Acklom, Richard (1763-1812), of Wiseton Hall.  The son of Jonathan Acklom (1728-1812) and his wife Mary, daughter of Marmaduke Constable of Wassand Hall (Yorks); born at Wiseton, 1 June 1763.  He married at Cork, 21 September 1785, Elizabeth (b. 1762), daughter of James Bernard MP of Castle Bernard (Cork) and sister of 1st Earl of Bandon, and had issue:
(1) Jonathan Charles Acklom (1787-89), dsp; 
(2) Esther Acklom (1788-1818) (q.v.).
He inherited Wiseton Hall from his father in 1812 but died a few months later, leaving his estates to his daughter, Esther.
He died in 1812.

Spencer (nee Acklom), Esther (1788-1818), of Wiseton Hall.  The daughter of Richard Acklom (1763-1812) and his wife Elizabeth, daughter of James Bernard of Castle Bernard (Cork); born 1788.  Described as "a stout and somewhat plain lady of considerable intelligence, fond of flirting".  She is said to have fallen in love with Viscount Althorp when she was twenty-two and he ten years older, and to have made the fact so plain to him that, although he had not intended to marry, he proposed to her.  Another version of the story says she proposed to him!  She married 13 April 1814 in Upper Brook Street, London, John Charles Spencer (1782-1845), Viscount Althorp (later 3rd Earl Spencer), but had no surviving issue.  She died in London following a stillbirth, 11 June 1818.  On her death the estate passed to her husband and was sold following his death in 1845.


Sources

John Throsby, Thoroton's history of Nottinghamshire, reprinted with large additions, 1796,  vol. 3, pp. 309-11; George Poulson, The history and antiquities of the seigniory of Holderness, 1840, pp. 454-55; Notts Guardian, 26 June 1863, p. 1; L Jacks, The Great Houses of Nottinghamshire and the County Families, (1881); J.M. Robinson, The latest country houses, 1984, pp. 232-33.


Where are their papers?

Acklom family of Wiseton Hall: deeds and estate papers, 16th-19th cents, Northamptonshire Record Office, S(A).

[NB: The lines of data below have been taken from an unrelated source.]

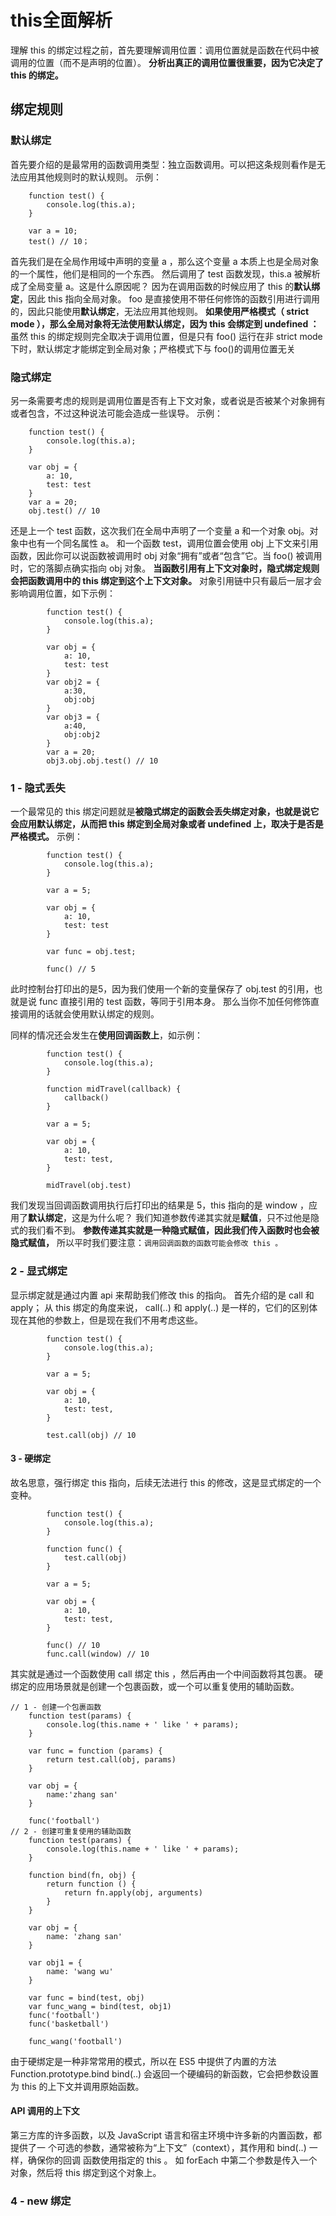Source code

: # this全面解析

理解 this 的绑定过程之前，首先要理解调用位置：调用位置就是函数在代码中被调用的位置（而不是声明的位置）。
**分析出真正的调用位置很重要，因为它决定了 this 的绑定。**

## 绑定规则
### 默认绑定
首先要介绍的是最常用的函数调用类型：独立函数调用。可以把这条规则看作是无法应用其他规则时的默认规则。
示例：
```
    function test() {
        console.log(this.a);
    }

    var a = 10;
    test() // 10；
```
首先我们是在全局作用域中声明的变量 a ，那么这个变量 a 本质上也是全局对象的一个属性，他们是相同的一个东西。
然后调用了 test 函数发现，this.a 被解析成了全局变量 a。这是什么原因呢？ 因为在调用函数的时候应用了 this 的**默认绑定**，因此 this 指向全局对象。
foo 是直接使用不带任何修饰的函数引用进行调用的，因此只能使用**默认绑定**，无法应用其他规则。
**如果使用严格模式（ strict mode ），那么全局对象将无法使用默认绑定，因为 this 会绑定到 undefined ：**
虽然 this 的绑定规则完全取决于调用位置，但是只有 foo() 运行在非 strict mode 下时，默认绑定才能绑定到全局对象；严格模式下与 foo()的调用位置无关

### 隐式绑定
另一条需要考虑的规则是调用位置是否有上下文对象，或者说是否被某个对象拥有或者包含，不过这种说法可能会造成一些误导。
示例：
```
    function test() {
        console.log(this.a);
    }

    var obj = {
        a: 10,
        test: test
    }
    var a = 20;
    obj.test() // 10
```
还是上一个 test 函数，这次我们在全局中声明了一个变量 a 和一个对象 obj。对象中也有一个同名属性 a。 和一个函数 test，调用位置会使用 obj 上下文来引用函数，因此你可以说函数被调用时 obj 对象“拥有”或者“包含”它。当 foo() 被调用时，它的落脚点确实指向 obj 对象。
**当函数引用有上下文对象时，隐式绑定规则会把函数调用中的 this 绑定到这个上下文对象。**
对象引用链中只有最后一层才会影响调用位置，如下示例：
```
        function test() {
            console.log(this.a);
        }

        var obj = {
            a: 10,
            test: test
        }
        var obj2 = {
            a:30,
            obj:obj
        }
        var obj3 = {
            a:40,
            obj:obj2
        }
        var a = 20;
        obj3.obj.obj.test() // 10
```
### 1 - 隐式丢失
一个最常见的 this 绑定问题就是**被隐式绑定的函数会丢失绑定对象，也就是说它会应用默认绑定，从而把 this 绑定到全局对象或者 undefined 上，取决于是否是严格模式。**
示例：
```
        function test() {
            console.log(this.a);
        }

        var a = 5;

        var obj = {
            a: 10,
            test: test
        }

        var func = obj.test;

        func() // 5
```
此时控制台打印出的是5，因为我们使用一个新的变量保存了 obj.test 的引用，也就是说 func 直接引用的 test 函数，等同于引用本身。 那么当你不加任何修饰直接调用的话就会使用默认绑定的规则。

同样的情况还会发生在**使用回调函数上**，如示例：
```
        function test() {
            console.log(this.a);
        }

        function midTravel(callback) {
            callback()
        }

        var a = 5;

        var obj = {
            a: 10,
            test: test,
        }

        midTravel(obj.test)
```
我们发现当回调函数调用执行后打印出的结果是 5，this 指向的是 window ，应用了**默认绑定**，这是为什么呢？
我们知道参数传递其实就是**赋值**，只不过他是隐式的我们看不到。
**参数传递其实就是一种隐式赋值，因此我们传入函数时也会被隐式赋值，**
所以平时我们要注意：```调用回调函数的函数可能会修改 this 。```

### 2 - 显式绑定
显示绑定就是通过内置 api 来帮助我们修改 this 的指向。
首先介绍的是 call 和 apply；
从 this 绑定的角度来说， call(..) 和 apply(..) 是一样的，它们的区别体现在其他的参数上，但是现在我们不用考虑这些。
```
        function test() {
            console.log(this.a);
        }

        var a = 5;

        var obj = {
            a: 10,
            test: test,
        }

        test.call(obj) // 10
```
#### 3 - 硬绑定
故名思意，强行绑定 this 指向，后续无法进行 this 的修改，这是显式绑定的一个变种。
```
        function test() {
            console.log(this.a);
        }

        function func() {
            test.call(obj)
        }

        var a = 5;

        var obj = {
            a: 10,
            test: test,
        }

        func() // 10
        func.call(window) // 10
```
其实就是通过一个函数使用 call 绑定 this ，然后再由一个中间函数将其包裹。
硬绑定的应用场景就是创建一个包裹函数，或一个可以重复使用的辅助函数。
```
// 1 - 创建一个包裹函数
    function test(params) {
        console.log(this.name + ' like ' + params);
    }

    var func = function (params) {
        return test.call(obj, params)
    }

    var obj = {
        name:'zhang san'
    }

    func('football')
// 2 - 创建可重复使用的辅助函数
    function test(params) {
        console.log(this.name + ' like ' + params);
    }

    function bind(fn, obj) {
        return function () {
            return fn.apply(obj, arguments)
        }
    }

    var obj = {
        name: 'zhang san'
    }

    var obj1 = {
        name: 'wang wu'
    }

    var func = bind(test, obj)
    var func_wang = bind(test, obj1)
    func('football')
    func('basketball')

    func_wang('football')
```
由于硬绑定是一种非常常用的模式，所以在 ES5 中提供了内置的方法 Function.prototype.bind
bind(..) 会返回一个硬编码的新函数，它会把参数设置为 this 的上下文并调用原始函数。 

#### API 调用的上下文
第三方库的许多函数，以及 JavaScript 语言和宿主环境中许多新的内置函数，都提供了一
个可选的参数，通常被称为“上下文”（context），其作用和 bind(..) 一样，确保你的回调
函数使用指定的 this 。
如 forEach 中第二个参数是传入一个对象，然后将 this 绑定到这个对象上。

### 4 - new 绑定

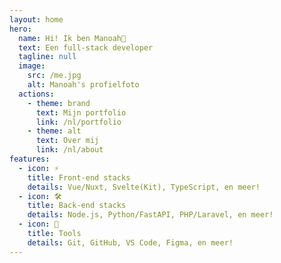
 ```yaml
---
layout: home
hero:
  name: Hi! Ik ben Manoah👋
  text: Een full-stack developer
  tagline: null
  image:
    src: /me.jpg
    alt: Manoah's profielfoto
  actions:
    - theme: brand
      text: Mijn portfolio
      link: /nl/portfolio
    - theme: alt
      text: Over mij
      link: /nl/about
features:
  - icon: ⚡️
    title: Front-end stacks
    details: Vue/Nuxt, Svelte(Kit), TypeScript, en meer!
  - icon: 🛠️
    title: Back-end stacks
    details: Node.js, Python/FastAPI, PHP/Laravel, en meer!
  - icon: 🔧
    title: Tools
    details: Git, GitHub, VS Code, Figma, en meer!
---
```

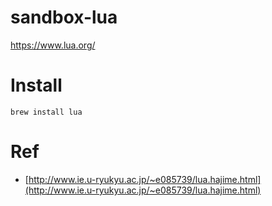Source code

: # sandbox-lua
https://www.lua.org/

# Install
```
brew install lua
```

# Ref

- [http://www.ie.u-ryukyu.ac.jp/~e085739/lua.hajime.html](http://www.ie.u-ryukyu.ac.jp/~e085739/lua.hajime.html)
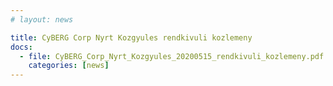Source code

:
 ```yaml
---
# layout: news

title: CyBERG Corp Nyrt Kozgyules rendkivuli kozlemeny
docs:
  - file: CyBERG_Corp_Nyrt_Kozgyules_20200515_rendkivuli_kozlemeny.pdf
    categories: [news]
---
```

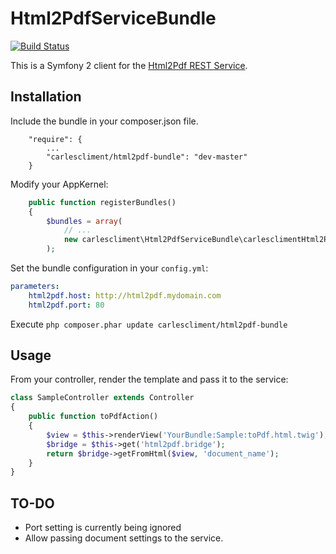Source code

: Html2PdfServiceBundle
=====================

[![Build Status](https://travis-ci.org/carlescliment/Html2PdfServiceBundle.png)](https://travis-ci.org/carlescliment/Html2PdfServiceBundle)

This is a Symfony 2 client for the [Html2Pdf REST Service](https://github.com/carlescliment/html2pdf-service).


## Installation

Include the bundle in your composer.json file.

```
    "require": {
        ...
        "carlescliment/html2pdf-bundle": "dev-master"
    }
```

Modify your AppKernel:


```php
    public function registerBundles()
    {
        $bundles = array(
            // ...
            new carlescliment\Html2PdfServiceBundle\carlesclimentHtml2PdfServiceBundle(),
        );
```


Set the bundle configuration in your `config.yml`:

```yaml
parameters:
    html2pdf.host: http://html2pdf.mydomain.com
    html2pdf.port: 80
```


Execute `php composer.phar update carlescliment/html2pdf-bundle`



## Usage

From your controller, render the template and pass it to the service:


```php
class SampleController extends Controller
{
    public function toPdfAction()
    {
        $view = $this->renderView('YourBundle:Sample:toPdf.html.twig');
        $bridge = $this->get('html2pdf.bridge');
        return $bridge->getFromHtml($view, 'document_name');
    }
}
```



## TO-DO
* Port setting is currently being ignored
* Allow passing document settings to the service.

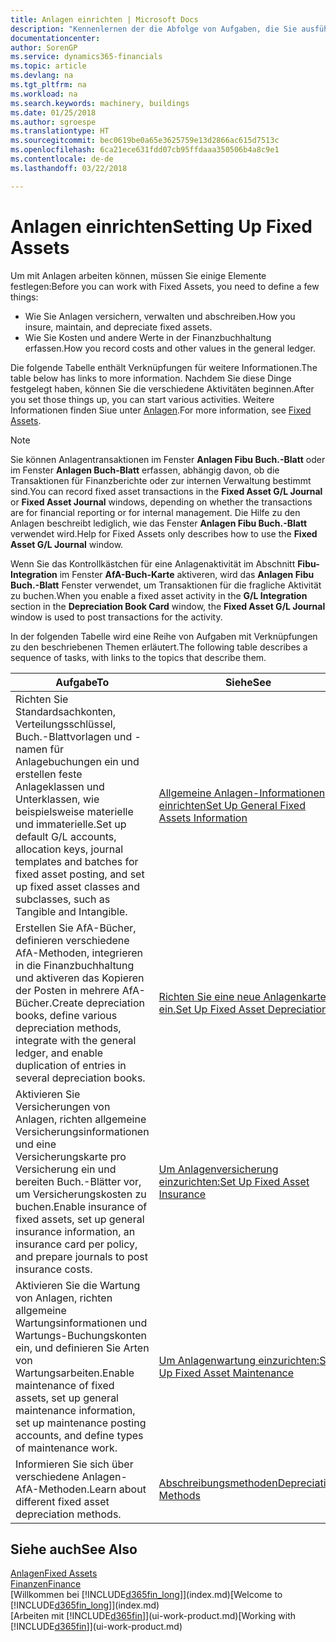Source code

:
 ```yaml
---
title: Anlagen einrichten | Microsoft Docs
description: "Kennenlernen der die Abfolge von Aufgaben, die Sie ausführen müssen, um Anlagen einzurichten, wie Arbeitsplätze oder Gebäude."
documentationcenter: 
author: SorenGP
ms.service: dynamics365-financials
ms.topic: article
ms.devlang: na
ms.tgt_pltfrm: na
ms.workload: na
ms.search.keywords: machinery, buildings
ms.date: 01/25/2018
ms.author: sgroespe
ms.translationtype: HT
ms.sourcegitcommit: bec0619be0a65e3625759e13d2866ac615d7513c
ms.openlocfilehash: 6ca21ece631fdd07cb95ffdaaa350506b4a8c9e1
ms.contentlocale: de-de
ms.lasthandoff: 03/22/2018

---
```

# <a name="setting-up-fixed-assets"></a><span data-ttu-id="7070c-103">Anlagen einrichten</span><span class="sxs-lookup"><span data-stu-id="7070c-103">Setting Up Fixed Assets</span></span>
<span data-ttu-id="7070c-104">Um mit Anlagen arbeiten können, müssen Sie einige Elemente festlegen:</span><span class="sxs-lookup"><span data-stu-id="7070c-104">Before you can work with Fixed Assets, you need to define a few things:</span></span>  

* <span data-ttu-id="7070c-105">Wie Sie Anlagen versichern, verwalten und abschreiben.</span><span class="sxs-lookup"><span data-stu-id="7070c-105">How you insure, maintain, and depreciate fixed assets.</span></span>  
* <span data-ttu-id="7070c-106">Wie Sie Kosten und andere Werte in der Finanzbuchhaltung erfassen.</span><span class="sxs-lookup"><span data-stu-id="7070c-106">How you record costs and other values in the general ledger.</span></span>  

<span data-ttu-id="7070c-107">Die folgende Tabelle enthält Verknüpfungen für weitere Informationen.</span><span class="sxs-lookup"><span data-stu-id="7070c-107">The table below has links to more information.</span></span> <span data-ttu-id="7070c-108">Nachdem Sie diese Dinge festgelegt haben, können Sie die verschiedene Aktivitäten beginnen.</span><span class="sxs-lookup"><span data-stu-id="7070c-108">After you set those things up, you can start various activities.</span></span> <span data-ttu-id="7070c-109">Weitere Informationen finden Siue unter [Anlagen](fa-manage.md).</span><span class="sxs-lookup"><span data-stu-id="7070c-109">For more information, see [Fixed Assets](fa-manage.md).</span></span>  

> [!NOTE]  
>   <span data-ttu-id="7070c-110">Sie können Anlagentransaktionen im Fenster **Anlagen Fibu Buch.-Blatt** oder im Fenster **Anlagen Buch-Blatt** erfassen, abhängig davon, ob die Transaktionen für Finanzberichte oder zur internen Verwaltung bestimmt sind.</span><span class="sxs-lookup"><span data-stu-id="7070c-110">You can record fixed asset transactions in the **Fixed Asset G/L Journal** or **Fixed Asset Journal** windows, depending on whether the transactions are for financial reporting or for internal management.</span></span> <span data-ttu-id="7070c-111">Die Hilfe zu den Anlagen beschreibt lediglich, wie das Fenster **Anlagen Fibu Buch.-Blatt** verwendet wird.</span><span class="sxs-lookup"><span data-stu-id="7070c-111">Help for Fixed Assets only describes how to use the **Fixed Asset G/L Journal** window.</span></span>  

<span data-ttu-id="7070c-112">Wenn Sie das Kontrollkästchen für eine Anlagenaktivität im Abschnitt **Fibu-Integration** im Fenster **AfA-Buch-Karte** aktiveren, wird das **Anlagen Fibu Buch.-Blatt** Fenster verwendet, um Transaktionen für die fragliche Aktivität zu buchen.</span><span class="sxs-lookup"><span data-stu-id="7070c-112">When you enable a fixed asset activity in the **G/L Integration** section in the **Depreciation Book Card** window, the **Fixed Asset G/L Journal** window is used to post transactions for the activity.</span></span>

<span data-ttu-id="7070c-113">In der folgenden Tabelle wird eine Reihe von Aufgaben mit Verknüpfungen zu den beschriebenen Themen erläutert.</span><span class="sxs-lookup"><span data-stu-id="7070c-113">The following table describes a sequence of tasks, with links to the topics that describe them.</span></span>  

| <span data-ttu-id="7070c-114">Aufgabe</span><span class="sxs-lookup"><span data-stu-id="7070c-114">To</span></span> | <span data-ttu-id="7070c-115">Siehe</span><span class="sxs-lookup"><span data-stu-id="7070c-115">See</span></span> |
| --- | --- |
| <span data-ttu-id="7070c-116">Richten Sie Standardsachkonten, Verteilungsschlüssel, Buch.-Blattvorlagen und - namen für Anlagebuchungen ein und erstellen feste Anlageklassen und Unterklassen, wie beispielsweise materielle und immaterielle.</span><span class="sxs-lookup"><span data-stu-id="7070c-116">Set up default G/L accounts, allocation keys, journal templates and batches for fixed asset posting, and set up fixed asset classes and subclasses, such as Tangible and Intangible.</span></span> |[<span data-ttu-id="7070c-117">Allgemeine Anlagen-Informationen einrichten</span><span class="sxs-lookup"><span data-stu-id="7070c-117">Set Up General Fixed Assets Information</span></span>](fa-how-setup-general.md) |
| <span data-ttu-id="7070c-118">Erstellen Sie AfA-Bücher, definieren verschiedene AfA-Methoden, integrieren in die Finanzbuchhaltung und aktiveren das Kopieren der Posten in mehrere AfA-Bücher.</span><span class="sxs-lookup"><span data-stu-id="7070c-118">Create depreciation books, define various depreciation methods, integrate with the general ledger, and enable duplication of entries in several depreciation books.</span></span> |[<span data-ttu-id="7070c-119">Richten Sie eine neue Anlagenkarte ein.</span><span class="sxs-lookup"><span data-stu-id="7070c-119">Set Up Fixed Asset Depreciation</span></span>](fa-how-setup-depreciation.md) |
| <span data-ttu-id="7070c-120">Aktivieren Sie Versicherungen von Anlagen, richten allgemeine Versicherungsinformationen und eine Versicherungskarte pro Versicherung ein und bereiten Buch.-Blätter vor, um Versicherungskosten zu buchen.</span><span class="sxs-lookup"><span data-stu-id="7070c-120">Enable insurance of fixed assets, set up general insurance information, an insurance card per policy, and prepare journals to post insurance costs.</span></span> |[<span data-ttu-id="7070c-121">Um Anlagenversicherung einzurichten:</span><span class="sxs-lookup"><span data-stu-id="7070c-121">Set Up Fixed Asset Insurance</span></span>](fa-how-setup-insurance.md) |
| <span data-ttu-id="7070c-122">Aktivieren Sie die Wartung von Anlagen, richten allgemeine Wartungsinformationen und Wartungs-Buchungskonten ein, und definieren Sie Arten von Wartungsarbeiten.</span><span class="sxs-lookup"><span data-stu-id="7070c-122">Enable maintenance of fixed assets, set up general maintenance information, set up maintenance posting accounts, and define types of maintenance work.</span></span> |[<span data-ttu-id="7070c-123">Um Anlagenwartung einzurichten:</span><span class="sxs-lookup"><span data-stu-id="7070c-123">Set Up Fixed Asset Maintenance</span></span>](fa-how-setup-maintenance.md) |
| <span data-ttu-id="7070c-124">Informieren Sie sich über verschiedene Anlagen-AfA-Methoden.</span><span class="sxs-lookup"><span data-stu-id="7070c-124">Learn about different fixed asset depreciation methods.</span></span> |[<span data-ttu-id="7070c-125">Abschreibungsmethoden</span><span class="sxs-lookup"><span data-stu-id="7070c-125">Depreciation Methods</span></span>](fa-depreciation-methods.md) |

## <a name="see-also"></a><span data-ttu-id="7070c-126">Siehe auch</span><span class="sxs-lookup"><span data-stu-id="7070c-126">See Also</span></span>
[<span data-ttu-id="7070c-127">Anlagen</span><span class="sxs-lookup"><span data-stu-id="7070c-127">Fixed Assets</span></span>](fa-manage.md)  
[<span data-ttu-id="7070c-128">Finanzen</span><span class="sxs-lookup"><span data-stu-id="7070c-128">Finance</span></span>](finance.md)  
<span data-ttu-id="7070c-129">[Willkommen bei [!INCLUDE[d365fin_long](includes/d365fin_long_md.md)]](index.md)</span><span class="sxs-lookup"><span data-stu-id="7070c-129">[Welcome to [!INCLUDE[d365fin_long](includes/d365fin_long_md.md)]](index.md)</span></span>  
<span data-ttu-id="7070c-130">[Arbeiten mit [!INCLUDE[d365fin](includes/d365fin_md.md)]](ui-work-product.md)</span><span class="sxs-lookup"><span data-stu-id="7070c-130">[Working with [!INCLUDE[d365fin](includes/d365fin_md.md)]](ui-work-product.md)</span></span>

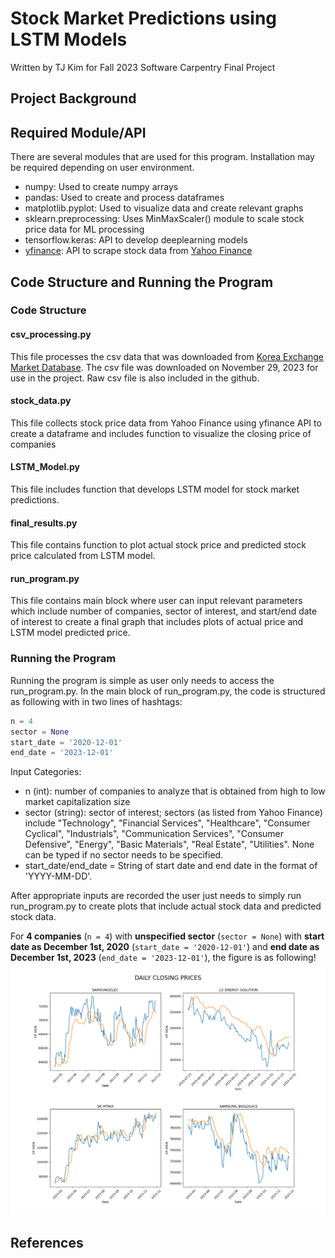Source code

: # Stock Market Predictions using LSTM Models
Written by TJ Kim for Fall 2023 Software Carpentry Final Project
## Project Background
## Required Module/API
There are several modules that are used for this program. Installation may be required depending on user environment.
- numpy: Used to create numpy arrays
- pandas: Used to create and process dataframes
- matplotlib.pyplot: Used to visualize data and create relevant graphs
- sklearn.preprocessing: Uses MinMaxScaler() module to scale stock price data for ML processing
- tensorflow.keras: API to develop deeplearning models
- [yfinance](https://pypi.org/project/yfinance/): API to scrape stock data from [Yahoo Finance](https://finance.yahoo.com/)
## Code Structure and Running the Program
### Code Structure
#### csv_processing.py
This file processes the csv data that was downloaded from [Korea Exchange Market Database](http://data.krx.co.kr/contents/MDC/MAIN/main/index.cmd?locale=en). The csv file was downloaded on November 29, 2023 for use in the project. Raw csv file is also included in the github.

#### stock_data.py
This file collects stock price data from Yahoo Finance using yfinance API to create a dataframe and includes function to visualize the closing price of companies 

#### LSTM_Model.py
This file includes function that develops LSTM model for stock market predictions.

#### final_results.py
This file contains function to plot actual stock price and predicted stock price calculated from LSTM model.

#### run_program.py
This file contains main block where user can input relevant parameters which include number of companies, sector of interest, and start/end date of interest to create a final graph that includes plots of actual price and LSTM model predicted price.

### Running the Program
Running the program is simple as user only needs to access the run_program.py. In the main block of run_program.py, the code is structured as following with in two lines of hashtags:
```python
n = 4
sector = None
start_date = '2020-12-01'
end_date = '2023-12-01'
```

Input Categories:
- n (int): number of companies to analyze that is obtained from high to low market capitalization size
- sector (string): sector of interest; sectors (as listed from Yahoo Finance) include "Technology", "Financial Services", "Healthcare", "Consumer Cyclical", "Industrials", "Communication Services", "Consumer Defensive", "Energy", "Basic Materials", "Real Estate", "Utilities". None can be typed if no sector needs to be specified.
- start_date/end_date = String of start date and end date in the format of 'YYYY-MM-DD'.

After appropriate inputs are recorded the user just needs to simply run run_program.py to create plots that include actual stock data and predicted stock data.

For **4 companies** (`n = 4`) with **unspecified sector** (`sector = None`) with **start date as December 1st, 2020** (`start_date = '2020-12-01'`) and **end date as December 1st, 2023** (`end_date = '2023-12-01'`), the figure is as following! 
![n4sNone2020120120231201](https://github.com/rlaxowjdkr/F23-SC-Final-Project/blob/main/Plots/4_None.png)
## References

Revision and acknowledgements

This post was first published on 17th March 2013 and was revised 15th October 2015. I am most grateful to Dr. Margaret Procter for additional information.


1 comment:

  1. Dang, I typed a long comment before Google refused to sign me in and made it all disappear. Most critical part was that two different sets of dates are given above for Jonathan Acklom, the purchaser of Wiseton Hall. If this goes through, I will try to elaborate.